**Listed records**
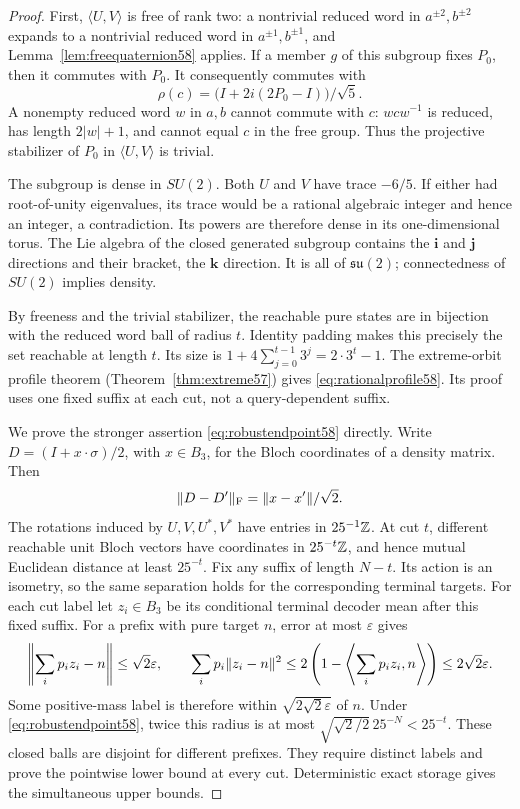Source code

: \begin{proof}
First, $\langle U,V\rangle$ is free of rank two: a nontrivial reduced
word in $a^{\pm2},b^{\pm2}$ expands to a nontrivial reduced word in
$a^{\pm1},b^{\pm1}$, and Lemma~\ref{lem:freequaternion58} applies.
If a member $g$ of this subgroup fixes $P_0$, then it commutes with $P_0$.
It consequently commutes with
\[
             \rho(c)=\bigl(I+2i(2P_0-I)\bigr)/\sqrt5.
\]
A nonempty reduced word $w$ in $a,b$ cannot commute with $c$:
$wcw^{-1}$ is reduced, has length $2|w|+1$, and cannot equal $c$ in the
free group. Thus the projective stabilizer of $P_0$ in $\langle U,V\rangle$
is trivial.

The subgroup is dense in $SU(2)$. Both $U$ and $V$ have trace $-6/5$.
If either had root-of-unity eigenvalues, its trace would be a rational
algebraic integer and hence an integer, a contradiction. Its powers are
therefore dense in its one-dimensional torus. The Lie algebra of the
closed generated subgroup contains the $\mathbf i$ and $\mathbf j$
directions and their bracket, the $\mathbf k$ direction. It is all of
$\mathfrak{su}(2)$; connectedness of $SU(2)$ implies density.

By freeness and the trivial stabilizer, the reachable pure states are in
bijection with the reduced word ball of radius $t$. Identity padding
makes this precisely the set reachable at length $t$. Its size is
$1+4\sum_{j=0}^{t-1}3^j=2\cdot3^t-1$. The extreme-orbit profile theorem
(Theorem~\ref{thm:extreme57}) gives \eqref{eq:rationalprofile58}. Its proof
uses one fixed suffix at each cut, not a query-dependent suffix.

We prove the stronger assertion \eqref{eq:robustendpoint58} directly.
Write $D=(I+x\cdot\sigma)/2$, with $x\in B_3$, for the Bloch coordinates
of a density matrix. Then
\begin{equation}\label{eq:blochnorm58}
                  \norm{D-D'}_{\mathrm F}=\norm{x-x'}/\sqrt2.
\end{equation}
The rotations induced by $U,V,U^*,V^*$ have entries in
$25^{-1}\Z$. At cut $t$, different reachable unit Bloch vectors have
coordinates in $25^{-t}\Z$, and hence mutual Euclidean distance at least
$25^{-t}$. Fix any suffix of length $N-t$. Its action is an isometry, so
the same separation holds for the corresponding terminal targets.
For each cut label let $z_i\in B_3$ be its conditional terminal decoder
mean after this fixed suffix. For a prefix with pure target $n$, error
at most $\varepsilon$ gives
\[
 \left\|\sum_i p_i z_i-n\right\|\le\sqrt2\varepsilon,
 \qquad
 \sum_i p_i\norm{z_i-n}^2
       \le2\left(1-\left\langle\sum_i p_i z_i,n\right\rangle\right)
       \le2\sqrt2\varepsilon.
\]
Some positive-mass label is therefore within
$\sqrt{2\sqrt2\varepsilon}$ of $n$. Under \eqref{eq:robustendpoint58},
twice this radius is at most
$\sqrt{\sqrt2/2}\,25^{-N}<25^{-t}$. These closed balls are disjoint
for different prefixes. They require distinct labels and prove the
pointwise lower bound at every cut. Deterministic exact storage gives
the simultaneous upper bounds.


\end{proof}
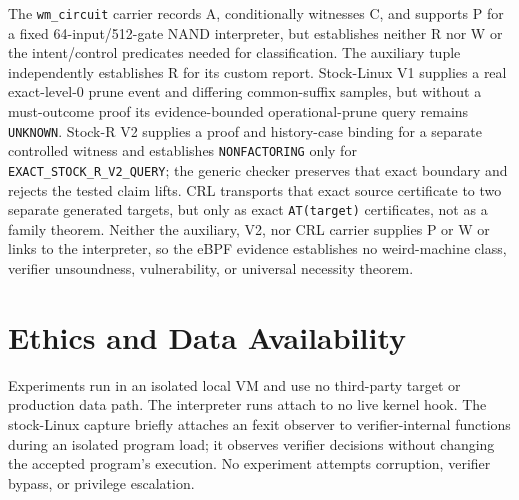 \documentclass[conference]{IEEEtran}
\begin{document}
The \texttt{wm\_circuit} carrier records A, conditionally witnesses C, and supports P for a fixed 64-input/512-gate NAND interpreter, but establishes neither R nor W or the intent/control predicates needed for classification. The auxiliary tuple independently establishes R for its custom report. Stock-Linux V1 supplies a real exact-level-0 prune event and differing common-suffix samples, but without a must-outcome proof its evidence-bounded operational-prune query remains \texttt{UNKNOWN}. Stock-R V2 supplies a proof and history-case binding for a separate controlled witness and establishes \texttt{NONFACTORING} only for \texttt{EXACT\_STOCK\_R\_V2\_QUERY}; the generic checker preserves that exact boundary and rejects the tested claim lifts. CRL transports that exact source certificate to two separate generated targets, but only as exact \texttt{AT(target)} certificates, not as a family theorem. Neither the auxiliary, V2, nor CRL carrier supplies P or W or links to the interpreter, so the eBPF evidence establishes no weird-machine class, verifier unsoundness, vulnerability, or universal necessity theorem.

\section*{Ethics and Data Availability}

Experiments run in an isolated local VM and use no third-party target or production data path. The interpreter runs attach to no live kernel hook. The stock-Linux capture briefly attaches an fexit observer to verifier-internal functions during an isolated program load; it observes verifier decisions without changing the accepted program's execution. No experiment attempts corruption, verifier bypass, or privilege escalation.
\end{document}
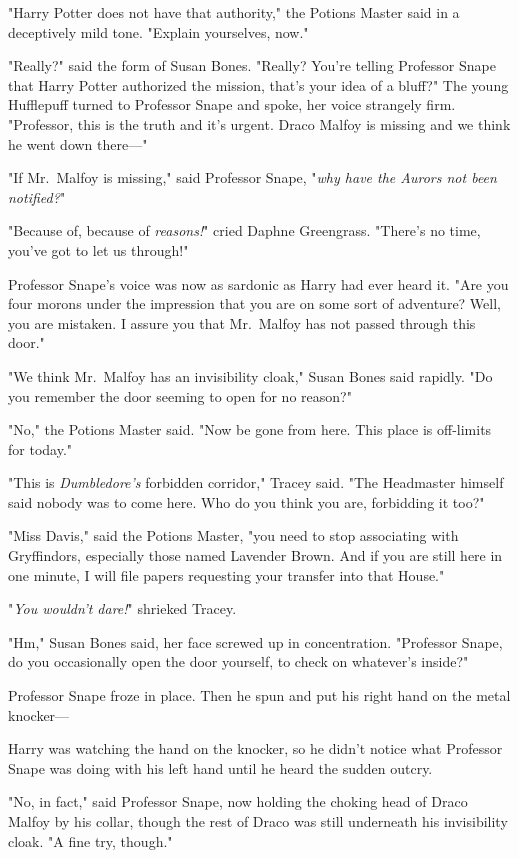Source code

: "Harry Potter does not have that authority," the Potions Master said in a
deceptively mild tone. "Explain yourselves, now."

"Really?" said the form of Susan Bones. "Really? You're telling Professor Snape
that Harry Potter authorized the mission, that's your idea of a bluff?" The
young Hufflepuff turned to Professor Snape and spoke, her voice strangely firm.
"Professor, this is the truth and it's urgent. Draco Malfoy is missing and we
think he went down there—"

"If Mr.~Malfoy is missing," said Professor Snape, "\emph{why have the Aurors
not been notified?}"

"Because of, because of \emph{reasons!}" cried Daphne Greengrass. "There's no
time, you've got to let us through!"

Professor Snape's voice was now as sardonic as Harry had ever heard it. "Are
you four morons under the impression that you are on some sort of adventure?
Well, you are mistaken. I assure you that Mr.~Malfoy has not passed through
this door."

"We think Mr.~Malfoy has an invisibility cloak," Susan Bones said rapidly. "Do
you remember the door seeming to open for no reason?"

"No," the Potions Master said. "Now be gone from here. This place is off-limits
for today."

"This is \emph{Dumbledore's} forbidden corridor," Tracey said. "The Headmaster
himself said nobody was to come here. Who do you think you are, forbidding it
too?"

"Miss Davis," said the Potions Master, "you need to stop associating with
Gryffindors, especially those named Lavender Brown. And if you are still here
in one minute, I will file papers requesting your transfer into that House."

"\emph{You wouldn't dare!}" shrieked Tracey.

"Hm," Susan Bones said, her face screwed up in concentration. "Professor Snape,
do you occasionally open the door yourself, to check on whatever's inside?"

Professor Snape froze in place. Then he spun and put his right hand on the
metal knocker—

Harry was watching the hand on the knocker, so he didn't notice what Professor
Snape was doing with his left hand until he heard the sudden outcry.

"No, in fact," said Professor Snape, now holding the choking head of Draco
Malfoy by his collar, though the rest of Draco was still underneath his
invisibility cloak. "A fine try, though."

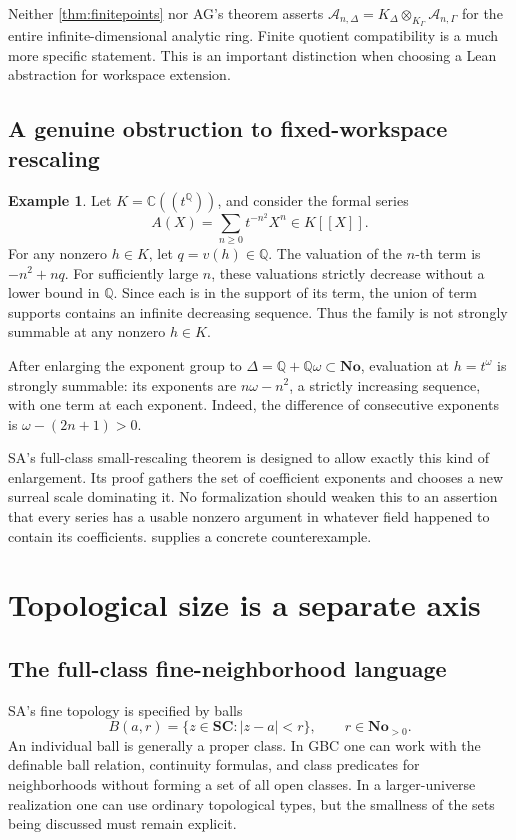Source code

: \documentclass[11pt,letterpaper]{article}
\theoremstyle{definition}
\newtheorem{example}[theorem]{Example}
\theoremstyle{remark}
\newcommand{\No}{\mathbf{No}}
\newcommand{\SC}{\mathbf{SC}}
\newcommand{\C}{\mathbb C}
\newcommand{\Q}{\mathbb Q}
\newcommand{\A}{\mathscr A}
\numberwithin{equation}{section}
\begin{document}
Neither \cref{thm:finitepoints} nor AG's theorem asserts
\(\A_{n,\Delta}=K_\Delta\otimes_{K_\Gamma}\A_{n,\Gamma}\)
for the entire infinite-dimensional analytic ring. Finite quotient compatibility is a much more specific statement. This is an important distinction when choosing a Lean abstraction for workspace extension.

\subsection{A genuine obstruction to fixed-workspace rescaling}
\begin{example}\label{ex:rescaling}
Let \(K=\C((t^\Q))\), and consider the formal series
\[
 A(X)=\sum_{n\ge0}t^{-n^2}X^n\in K[[X]].
\]
For any nonzero \(h\in K\), let \(q=v(h)\in\Q\). The valuation of the \(n\)-th term is \(-n^2+nq\). For sufficiently large \(n\), these valuations strictly decrease without a lower bound in \(\Q\). Since each is in the support of its term, the union of term supports contains an infinite decreasing sequence. Thus the family is not strongly summable at any nonzero \(h\in K\).

After enlarging the exponent group to \(\Delta=\Q+\Q\omega\subset\No\), evaluation at \(h=t^\omega\) is strongly summable: its exponents are \(n\omega-n^2\), a strictly increasing sequence, with one term at each exponent. Indeed, the difference of consecutive exponents is \(\omega-(2n+1)>0\).
\end{example}

SA's full-class small-rescaling theorem is designed to allow exactly this kind of enlargement. Its proof gathers the set of coefficient exponents and chooses a new surreal scale dominating it. No formalization should weaken this to an assertion that every series has a usable nonzero argument in whatever field happened to contain its coefficients.  supplies a concrete counterexample.

\section{Topological size is a separate axis}\label{sec:topology}

\subsection{The full-class fine-neighborhood language}
SA's fine topology is specified by balls
\[
 B(a,r)=\{z\in\SC:|z-a|<r\},\qquad r\in\No_{>0}.
\]
An individual ball is generally a proper class. In GBC one can work with the definable ball relation, continuity formulas, and class predicates for neighborhoods without forming a set of all open classes. In a larger-universe realization one can use ordinary topological types, but the smallness of the sets being discussed must remain explicit.
\end{document}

**What is expected**
Work out how many lines of the entries contain the word "mathbf", and answer with that number alone.

**Task solution**
4